## What the task requires
Only the pictures should be dropped; copy the rest of the entries exactly.

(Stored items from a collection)
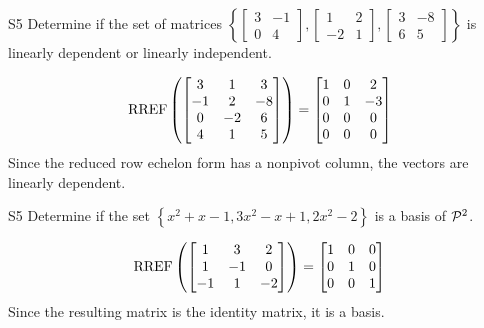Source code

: \begin{problem}{S5}
Determine if the set of matrices $\left\{\begin{bmatrix} 3 & -1 \\ 0 & 4 \end{bmatrix}, \begin{bmatrix} 1  & 2 \\ -2 & 1 \end{bmatrix}, \begin{bmatrix} 3 & -8 \\ 6 & 5 \end{bmatrix} \right\}$  is linearly dependent or linearly independent.
\end{problem}
\begin{solution}
$$\RREF\left(\begin{bmatrix} 3 & 1 & 3 \\ -1 & 2 & -8 \\ 0 & -2 & 6 \\ 4 & 1 & 5 \end{bmatrix} \right) = \begin{bmatrix} 1 & 0 & 2 \\ 0 & 1 & -3 \\ 0 & 0 & 0 \\ 0 & 0 & 0 \end{bmatrix}$$
Since the reduced row echelon form has a nonpivot column, the vectors are linearly dependent.
\end{solution}

\begin{problem}{S5}
Determine if the set $\left\{ x^2+x-1, 3x^2-x+1, 2x^2-2 \right\}$ is a basis of $\P^2$.
\end{problem}
\begin{solution}
$$\RREF\left(\begin{bmatrix} 1 & 3 & 2 \\ 1 & -1 & 0 \\ -1 & 1 & -2 \end{bmatrix} \right)= \begin{bmatrix} 1 & 0 &0 \\ 0 & 1 & 0 \\ 0 & 0 & 1\end{bmatrix}$$
Since the resulting matrix is the identity matrix, it is a basis.
\end{solution}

## Reply
Source code

: \begin{problem}{S5}
Determine if the set of matrices $\left\{\begin{bmatrix} 3 & -1 \\ 0 & 4 \end{bmatrix}, \begin{bmatrix} 1  & 2 \\ -2 & 1 \end{bmatrix}, \begin{bmatrix} 3 & -8 \\ 6 & 5 \end{bmatrix} \right\}$  is linearly dependent or linearly independent.
\end{problem}
\begin{solution}
$$\RREF\left(\begin{bmatrix} 3 & 1 & 3 \\ -1 & 2 & -8 \\ 0 & -2 & 6 \\ 4 & 1 & 5 \end{bmatrix} \right) = \begin{bmatrix} 1 & 0 & 2 \\ 0 & 1 & -3 \\ 0 & 0 & 0 \\ 0 & 0 & 0 \end{bmatrix}$$
Since the reduced row echelon form has a nonpivot column, the vectors are linearly dependent.
\end{solution}

\begin{problem}{S5}
Determine if the set $\left\{ x^2+x-1, 3x^2-x+1, 2x^2-2 \right\}$ is a basis of $\P^2$.
\end{problem}
\begin{solution}
$$\RREF\left(\begin{bmatrix} 1 & 3 & 2 \\ 1 & -1 & 0 \\ -1 & 1 & -2 \end{bmatrix} \right)= \begin{bmatrix} 1 & 0 &0 \\ 0 & 1 & 0 \\ 0 & 0 & 1\end{bmatrix}$$
Since the resulting matrix is the identity matrix, it is a basis.
\end{solution}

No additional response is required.